Saved data entries
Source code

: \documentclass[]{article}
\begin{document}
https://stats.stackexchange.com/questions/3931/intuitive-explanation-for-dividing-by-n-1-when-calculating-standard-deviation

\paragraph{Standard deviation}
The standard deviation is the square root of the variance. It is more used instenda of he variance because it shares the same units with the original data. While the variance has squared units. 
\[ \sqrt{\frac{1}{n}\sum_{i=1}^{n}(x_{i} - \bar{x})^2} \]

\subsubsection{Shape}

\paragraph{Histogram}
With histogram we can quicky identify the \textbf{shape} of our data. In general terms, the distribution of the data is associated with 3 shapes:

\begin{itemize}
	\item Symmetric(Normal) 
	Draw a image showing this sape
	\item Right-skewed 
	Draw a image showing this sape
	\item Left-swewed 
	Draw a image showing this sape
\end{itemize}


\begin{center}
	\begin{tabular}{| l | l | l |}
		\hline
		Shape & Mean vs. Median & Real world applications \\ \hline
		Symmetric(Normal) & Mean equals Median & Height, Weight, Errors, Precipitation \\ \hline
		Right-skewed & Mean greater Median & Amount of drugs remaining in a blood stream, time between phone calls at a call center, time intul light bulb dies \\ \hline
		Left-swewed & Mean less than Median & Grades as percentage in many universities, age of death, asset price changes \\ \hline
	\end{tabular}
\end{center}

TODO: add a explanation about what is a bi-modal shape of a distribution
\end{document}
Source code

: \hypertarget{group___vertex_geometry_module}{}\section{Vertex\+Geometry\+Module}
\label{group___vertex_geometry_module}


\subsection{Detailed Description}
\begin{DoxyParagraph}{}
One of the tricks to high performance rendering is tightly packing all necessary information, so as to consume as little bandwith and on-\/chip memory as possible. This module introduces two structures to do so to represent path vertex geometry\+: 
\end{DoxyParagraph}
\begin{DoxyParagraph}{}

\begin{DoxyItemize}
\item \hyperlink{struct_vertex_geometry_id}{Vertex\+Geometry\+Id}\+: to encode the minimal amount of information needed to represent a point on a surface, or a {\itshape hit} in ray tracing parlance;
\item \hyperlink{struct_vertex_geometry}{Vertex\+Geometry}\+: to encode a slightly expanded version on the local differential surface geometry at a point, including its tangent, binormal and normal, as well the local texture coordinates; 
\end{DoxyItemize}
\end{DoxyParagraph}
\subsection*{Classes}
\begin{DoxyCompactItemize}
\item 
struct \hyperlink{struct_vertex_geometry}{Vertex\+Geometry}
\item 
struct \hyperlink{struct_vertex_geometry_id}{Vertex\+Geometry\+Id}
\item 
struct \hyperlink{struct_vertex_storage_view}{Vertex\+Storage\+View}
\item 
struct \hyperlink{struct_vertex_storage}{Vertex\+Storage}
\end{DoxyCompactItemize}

- _How to complete this task_: Write all the entries out again exactly as they are.

- _Written response_:
Source code

: \documentclass[]{article}
\begin{document}
https://stats.stackexchange.com/questions/3931/intuitive-explanation-for-dividing-by-n-1-when-calculating-standard-deviation

\paragraph{Standard deviation}
The standard deviation is the square root of the variance. It is more used instenda of he variance because it shares the same units with the original data. While the variance has squared units. 
\[ \sqrt{\frac{1}{n}\sum_{i=1}^{n}(x_{i} - \bar{x})^2} \]

\subsubsection{Shape}

\paragraph{Histogram}
With histogram we can quicky identify the \textbf{shape} of our data. In general terms, the distribution of the data is associated with 3 shapes:

\begin{itemize}
	\item Symmetric(Normal) 
	Draw a image showing this sape
	\item Right-skewed 
	Draw a image showing this sape
	\item Left-swewed 
	Draw a image showing this sape
\end{itemize}


\begin{center}
	\begin{tabular}{| l | l | l |}
		\hline
		Shape & Mean vs. Median & Real world applications \\ \hline
		Symmetric(Normal) & Mean equals Median & Height, Weight, Errors, Precipitation \\ \hline
		Right-skewed & Mean greater Median & Amount of drugs remaining in a blood stream, time between phone calls at a call center, time intul light bulb dies \\ \hline
		Left-swewed & Mean less than Median & Grades as percentage in many universities, age of death, asset price changes \\ \hline
	\end{tabular}
\end{center}

TODO: add a explanation about what is a bi-modal shape of a distribution
\end{document}
Source code

: \hypertarget{group___vertex_geometry_module}{}\section{Vertex\+Geometry\+Module}
\label{group___vertex_geometry_module}


\subsection{Detailed Description}
\begin{DoxyParagraph}{}
One of the tricks to high performance rendering is tightly packing all necessary information, so as to consume as little bandwith and on-\/chip memory as possible. This module introduces two structures to do so to represent path vertex geometry\+: 
\end{DoxyParagraph}
\begin{DoxyParagraph}{}

\begin{DoxyItemize}
\item \hyperlink{struct_vertex_geometry_id}{Vertex\+Geometry\+Id}\+: to encode the minimal amount of information needed to represent a point on a surface, or a {\itshape hit} in ray tracing parlance;
\item \hyperlink{struct_vertex_geometry}{Vertex\+Geometry}\+: to encode a slightly expanded version on the local differential surface geometry at a point, including its tangent, binormal and normal, as well the local texture coordinates; 
\end{DoxyItemize}
\end{DoxyParagraph}
\subsection*{Classes}
\begin{DoxyCompactItemize}
\item 
struct \hyperlink{struct_vertex_geometry}{Vertex\+Geometry}
\item 
struct \hyperlink{struct_vertex_geometry_id}{Vertex\+Geometry\+Id}
\item 
struct \hyperlink{struct_vertex_storage_view}{Vertex\+Storage\+View}
\item 
struct \hyperlink{struct_vertex_storage}{Vertex\+Storage}
\end{DoxyCompactItemize}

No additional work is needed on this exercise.